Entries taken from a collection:
- - - - -
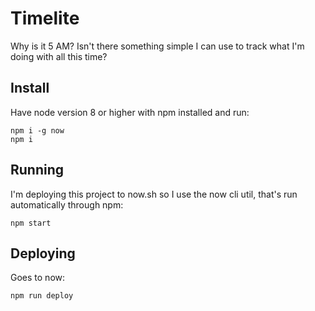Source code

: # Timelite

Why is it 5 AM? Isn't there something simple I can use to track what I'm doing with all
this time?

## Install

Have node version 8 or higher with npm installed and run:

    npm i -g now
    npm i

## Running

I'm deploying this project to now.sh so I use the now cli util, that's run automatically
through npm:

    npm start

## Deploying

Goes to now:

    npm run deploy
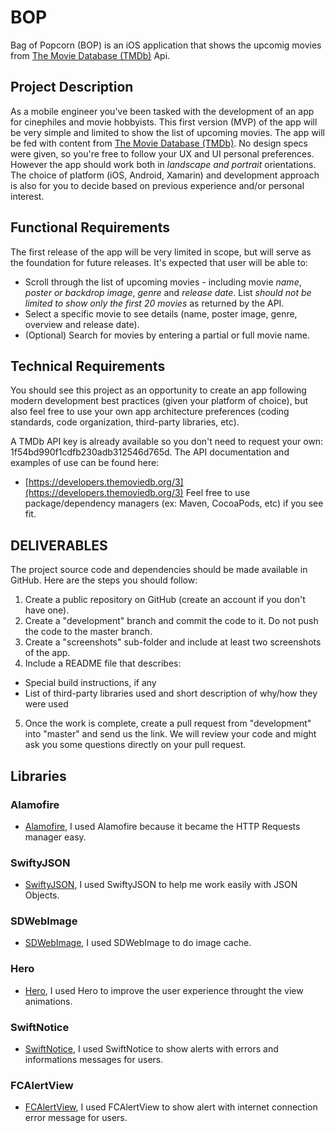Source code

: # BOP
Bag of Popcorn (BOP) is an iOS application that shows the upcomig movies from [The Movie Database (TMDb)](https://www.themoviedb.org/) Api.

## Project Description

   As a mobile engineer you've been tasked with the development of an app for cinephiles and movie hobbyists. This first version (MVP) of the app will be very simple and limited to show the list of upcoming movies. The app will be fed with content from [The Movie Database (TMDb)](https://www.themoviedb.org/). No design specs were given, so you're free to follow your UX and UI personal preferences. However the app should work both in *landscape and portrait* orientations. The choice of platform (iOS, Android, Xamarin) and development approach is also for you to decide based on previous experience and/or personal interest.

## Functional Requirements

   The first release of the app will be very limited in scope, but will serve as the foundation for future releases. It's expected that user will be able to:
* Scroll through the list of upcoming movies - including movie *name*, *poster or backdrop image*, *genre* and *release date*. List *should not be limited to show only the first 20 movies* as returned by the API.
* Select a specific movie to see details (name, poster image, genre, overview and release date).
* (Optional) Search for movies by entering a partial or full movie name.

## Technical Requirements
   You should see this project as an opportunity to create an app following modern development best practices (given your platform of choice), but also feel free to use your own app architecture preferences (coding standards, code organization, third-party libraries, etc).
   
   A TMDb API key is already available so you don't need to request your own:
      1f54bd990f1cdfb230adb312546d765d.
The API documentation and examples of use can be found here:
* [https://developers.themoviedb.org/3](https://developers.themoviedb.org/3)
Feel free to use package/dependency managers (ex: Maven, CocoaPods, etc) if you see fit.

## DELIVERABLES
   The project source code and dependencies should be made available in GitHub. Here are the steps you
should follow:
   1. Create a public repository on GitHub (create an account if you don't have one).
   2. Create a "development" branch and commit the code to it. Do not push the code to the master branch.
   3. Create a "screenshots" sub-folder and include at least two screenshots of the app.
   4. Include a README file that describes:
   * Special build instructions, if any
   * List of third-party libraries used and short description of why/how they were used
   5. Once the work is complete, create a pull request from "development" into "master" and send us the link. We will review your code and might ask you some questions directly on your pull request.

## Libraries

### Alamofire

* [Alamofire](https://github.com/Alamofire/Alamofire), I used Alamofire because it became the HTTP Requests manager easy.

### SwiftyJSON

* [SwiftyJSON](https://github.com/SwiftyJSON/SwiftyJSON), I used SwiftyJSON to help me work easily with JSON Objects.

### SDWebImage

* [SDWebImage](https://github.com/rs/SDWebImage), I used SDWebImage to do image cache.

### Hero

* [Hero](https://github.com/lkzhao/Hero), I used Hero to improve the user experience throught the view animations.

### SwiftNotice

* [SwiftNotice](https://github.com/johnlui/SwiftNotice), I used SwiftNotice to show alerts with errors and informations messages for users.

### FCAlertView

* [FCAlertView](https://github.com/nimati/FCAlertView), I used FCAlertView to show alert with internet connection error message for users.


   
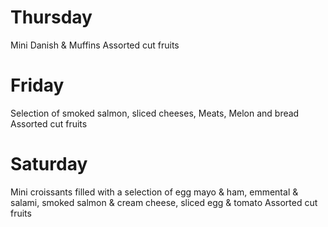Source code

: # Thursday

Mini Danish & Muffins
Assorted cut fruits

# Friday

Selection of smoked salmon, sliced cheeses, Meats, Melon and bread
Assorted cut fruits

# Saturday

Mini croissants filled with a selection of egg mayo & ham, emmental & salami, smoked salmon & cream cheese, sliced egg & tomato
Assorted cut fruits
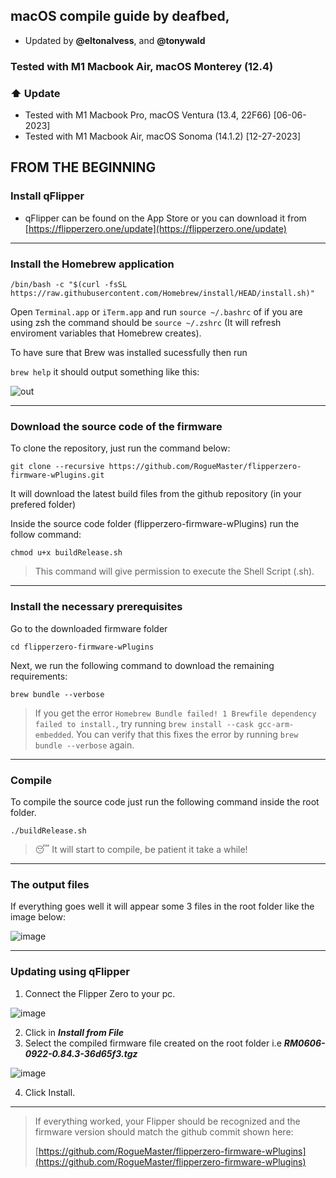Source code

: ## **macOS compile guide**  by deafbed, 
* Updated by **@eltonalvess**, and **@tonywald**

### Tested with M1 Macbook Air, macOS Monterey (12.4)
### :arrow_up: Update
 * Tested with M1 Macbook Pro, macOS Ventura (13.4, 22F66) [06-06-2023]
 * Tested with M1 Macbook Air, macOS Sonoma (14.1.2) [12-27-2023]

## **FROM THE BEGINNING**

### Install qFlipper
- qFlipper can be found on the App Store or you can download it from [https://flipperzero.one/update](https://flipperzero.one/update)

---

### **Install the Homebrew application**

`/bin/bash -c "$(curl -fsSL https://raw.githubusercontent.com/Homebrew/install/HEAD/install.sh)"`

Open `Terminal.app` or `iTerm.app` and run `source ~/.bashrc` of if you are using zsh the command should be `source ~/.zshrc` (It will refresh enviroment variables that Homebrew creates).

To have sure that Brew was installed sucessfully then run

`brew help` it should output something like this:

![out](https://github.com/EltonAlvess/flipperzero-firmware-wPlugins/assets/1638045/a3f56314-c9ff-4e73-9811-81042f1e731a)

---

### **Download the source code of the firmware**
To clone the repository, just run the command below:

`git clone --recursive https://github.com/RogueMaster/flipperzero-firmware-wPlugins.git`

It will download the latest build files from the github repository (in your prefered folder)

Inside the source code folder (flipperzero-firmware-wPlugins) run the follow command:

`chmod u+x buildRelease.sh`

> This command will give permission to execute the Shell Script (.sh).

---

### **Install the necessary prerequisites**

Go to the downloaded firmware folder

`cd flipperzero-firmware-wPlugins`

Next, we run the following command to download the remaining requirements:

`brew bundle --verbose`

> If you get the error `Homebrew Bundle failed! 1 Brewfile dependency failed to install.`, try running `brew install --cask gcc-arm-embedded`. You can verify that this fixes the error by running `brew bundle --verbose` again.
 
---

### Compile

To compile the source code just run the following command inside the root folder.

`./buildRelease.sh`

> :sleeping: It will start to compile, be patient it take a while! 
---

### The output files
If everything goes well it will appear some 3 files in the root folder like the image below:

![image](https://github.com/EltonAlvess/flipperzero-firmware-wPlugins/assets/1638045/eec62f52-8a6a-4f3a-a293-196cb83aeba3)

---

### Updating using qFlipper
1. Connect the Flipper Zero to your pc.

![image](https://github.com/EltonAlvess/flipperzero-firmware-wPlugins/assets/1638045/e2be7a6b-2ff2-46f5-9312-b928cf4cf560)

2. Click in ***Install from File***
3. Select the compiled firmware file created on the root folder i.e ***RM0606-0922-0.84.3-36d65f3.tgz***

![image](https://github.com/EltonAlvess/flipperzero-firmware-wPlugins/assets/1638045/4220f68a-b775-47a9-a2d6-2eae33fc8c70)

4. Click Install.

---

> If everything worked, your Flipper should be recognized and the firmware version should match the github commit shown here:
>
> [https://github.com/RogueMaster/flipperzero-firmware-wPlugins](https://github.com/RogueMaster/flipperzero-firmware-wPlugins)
- - - - -
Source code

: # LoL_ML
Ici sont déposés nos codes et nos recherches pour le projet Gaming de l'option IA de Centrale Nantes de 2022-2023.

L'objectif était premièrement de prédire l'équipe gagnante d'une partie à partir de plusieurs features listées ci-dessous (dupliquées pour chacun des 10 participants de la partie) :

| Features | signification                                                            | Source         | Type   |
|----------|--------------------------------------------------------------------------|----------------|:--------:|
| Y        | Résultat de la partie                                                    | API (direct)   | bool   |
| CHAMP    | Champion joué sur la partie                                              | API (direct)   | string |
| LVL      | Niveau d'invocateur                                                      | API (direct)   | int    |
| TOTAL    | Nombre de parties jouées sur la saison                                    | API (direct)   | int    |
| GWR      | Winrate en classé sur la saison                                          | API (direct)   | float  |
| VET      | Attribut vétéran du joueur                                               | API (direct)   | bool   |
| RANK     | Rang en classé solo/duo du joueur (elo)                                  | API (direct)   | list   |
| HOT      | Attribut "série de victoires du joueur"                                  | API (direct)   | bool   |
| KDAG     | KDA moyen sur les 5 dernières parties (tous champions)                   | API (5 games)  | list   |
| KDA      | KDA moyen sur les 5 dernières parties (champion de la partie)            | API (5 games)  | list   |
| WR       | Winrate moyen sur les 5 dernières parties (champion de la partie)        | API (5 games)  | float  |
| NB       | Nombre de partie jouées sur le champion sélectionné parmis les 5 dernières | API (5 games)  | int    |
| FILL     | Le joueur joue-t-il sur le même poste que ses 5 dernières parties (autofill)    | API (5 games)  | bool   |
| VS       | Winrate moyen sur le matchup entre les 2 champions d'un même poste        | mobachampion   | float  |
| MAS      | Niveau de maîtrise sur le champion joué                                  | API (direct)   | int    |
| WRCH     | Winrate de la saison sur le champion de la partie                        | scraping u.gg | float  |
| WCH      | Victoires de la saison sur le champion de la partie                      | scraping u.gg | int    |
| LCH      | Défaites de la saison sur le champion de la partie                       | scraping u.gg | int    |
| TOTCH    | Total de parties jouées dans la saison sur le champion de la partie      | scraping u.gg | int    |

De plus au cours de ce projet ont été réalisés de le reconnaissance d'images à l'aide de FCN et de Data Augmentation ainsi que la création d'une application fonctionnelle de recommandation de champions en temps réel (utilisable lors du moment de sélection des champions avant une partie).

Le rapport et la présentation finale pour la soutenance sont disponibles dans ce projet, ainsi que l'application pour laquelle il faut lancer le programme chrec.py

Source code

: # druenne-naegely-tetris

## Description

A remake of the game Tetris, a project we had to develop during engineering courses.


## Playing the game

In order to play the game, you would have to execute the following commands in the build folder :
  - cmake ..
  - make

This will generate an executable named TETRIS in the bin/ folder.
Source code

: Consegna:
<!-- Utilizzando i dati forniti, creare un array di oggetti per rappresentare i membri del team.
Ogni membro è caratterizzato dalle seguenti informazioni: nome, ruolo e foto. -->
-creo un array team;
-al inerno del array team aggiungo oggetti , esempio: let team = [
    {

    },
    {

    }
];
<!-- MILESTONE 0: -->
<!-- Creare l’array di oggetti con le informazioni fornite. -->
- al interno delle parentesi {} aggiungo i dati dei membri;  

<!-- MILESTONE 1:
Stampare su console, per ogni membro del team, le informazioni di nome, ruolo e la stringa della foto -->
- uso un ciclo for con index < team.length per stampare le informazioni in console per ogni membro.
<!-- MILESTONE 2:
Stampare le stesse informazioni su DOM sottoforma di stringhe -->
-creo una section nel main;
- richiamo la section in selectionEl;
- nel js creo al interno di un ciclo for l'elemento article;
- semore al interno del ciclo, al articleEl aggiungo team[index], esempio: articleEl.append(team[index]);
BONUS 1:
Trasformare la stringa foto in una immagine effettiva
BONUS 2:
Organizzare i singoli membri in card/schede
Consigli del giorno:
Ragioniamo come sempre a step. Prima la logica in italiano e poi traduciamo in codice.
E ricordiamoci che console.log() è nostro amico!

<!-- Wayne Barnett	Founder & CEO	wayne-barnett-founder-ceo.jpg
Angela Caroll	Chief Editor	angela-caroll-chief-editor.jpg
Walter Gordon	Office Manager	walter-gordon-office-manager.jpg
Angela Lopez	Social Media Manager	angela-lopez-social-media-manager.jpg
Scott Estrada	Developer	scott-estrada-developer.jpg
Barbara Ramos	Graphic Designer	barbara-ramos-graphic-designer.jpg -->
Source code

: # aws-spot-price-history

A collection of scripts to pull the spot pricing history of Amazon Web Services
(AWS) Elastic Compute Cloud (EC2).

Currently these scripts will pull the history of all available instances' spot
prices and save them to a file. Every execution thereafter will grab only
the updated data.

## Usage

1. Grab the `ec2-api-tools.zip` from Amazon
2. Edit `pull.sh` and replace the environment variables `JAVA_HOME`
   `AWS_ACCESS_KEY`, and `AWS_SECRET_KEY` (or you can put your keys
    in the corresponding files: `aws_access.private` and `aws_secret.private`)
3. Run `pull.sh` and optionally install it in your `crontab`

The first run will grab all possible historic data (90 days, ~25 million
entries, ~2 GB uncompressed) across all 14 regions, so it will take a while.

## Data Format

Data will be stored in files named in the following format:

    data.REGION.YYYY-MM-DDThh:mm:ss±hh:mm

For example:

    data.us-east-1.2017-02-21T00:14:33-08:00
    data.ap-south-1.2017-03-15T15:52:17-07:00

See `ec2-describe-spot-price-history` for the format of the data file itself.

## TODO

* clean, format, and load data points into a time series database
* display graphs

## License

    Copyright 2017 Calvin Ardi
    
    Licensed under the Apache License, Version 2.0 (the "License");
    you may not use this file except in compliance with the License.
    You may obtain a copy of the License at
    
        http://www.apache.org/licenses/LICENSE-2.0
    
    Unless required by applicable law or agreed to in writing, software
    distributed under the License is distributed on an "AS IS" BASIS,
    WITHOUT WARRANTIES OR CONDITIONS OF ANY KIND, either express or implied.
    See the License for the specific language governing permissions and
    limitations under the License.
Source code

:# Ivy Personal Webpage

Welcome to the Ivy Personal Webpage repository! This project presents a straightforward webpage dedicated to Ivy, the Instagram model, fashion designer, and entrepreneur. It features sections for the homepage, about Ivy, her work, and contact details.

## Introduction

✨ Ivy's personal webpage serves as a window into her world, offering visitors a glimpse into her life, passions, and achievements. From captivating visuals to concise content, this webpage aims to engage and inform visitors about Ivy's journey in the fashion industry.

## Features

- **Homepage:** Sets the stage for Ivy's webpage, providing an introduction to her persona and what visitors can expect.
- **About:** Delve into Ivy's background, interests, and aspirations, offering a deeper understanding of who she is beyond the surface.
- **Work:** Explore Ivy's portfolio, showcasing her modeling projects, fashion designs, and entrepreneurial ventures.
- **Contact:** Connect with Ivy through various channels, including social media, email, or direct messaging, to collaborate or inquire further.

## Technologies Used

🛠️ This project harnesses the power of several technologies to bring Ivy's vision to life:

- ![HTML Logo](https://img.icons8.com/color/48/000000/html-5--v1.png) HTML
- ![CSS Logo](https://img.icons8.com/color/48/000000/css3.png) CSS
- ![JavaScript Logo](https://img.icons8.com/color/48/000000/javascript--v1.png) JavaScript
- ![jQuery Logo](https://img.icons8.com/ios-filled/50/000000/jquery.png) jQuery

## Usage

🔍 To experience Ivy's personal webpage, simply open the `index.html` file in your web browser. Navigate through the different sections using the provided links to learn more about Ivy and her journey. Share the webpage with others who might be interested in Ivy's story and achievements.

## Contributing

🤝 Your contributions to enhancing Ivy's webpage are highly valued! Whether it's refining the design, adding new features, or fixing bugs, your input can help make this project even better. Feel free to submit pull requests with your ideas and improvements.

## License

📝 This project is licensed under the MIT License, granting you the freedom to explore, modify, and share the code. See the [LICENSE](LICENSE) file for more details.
- - - - -
* AIM OF THE TASK: Restate word for word the lines of the data above, starting at the line containing "- **Work:** Explore" and ending at the line containing "## Technologies Used", both included, and nothing more.

* ANSWER BELOW:
- **Work:** Explore Ivy's portfolio, showcasing her modeling projects, fashion designs, and entrepreneurial ventures.
- **Contact:** Connect with Ivy through various channels, including social media, email, or direct messaging, to collaborate or inquire further.

## Technologies Used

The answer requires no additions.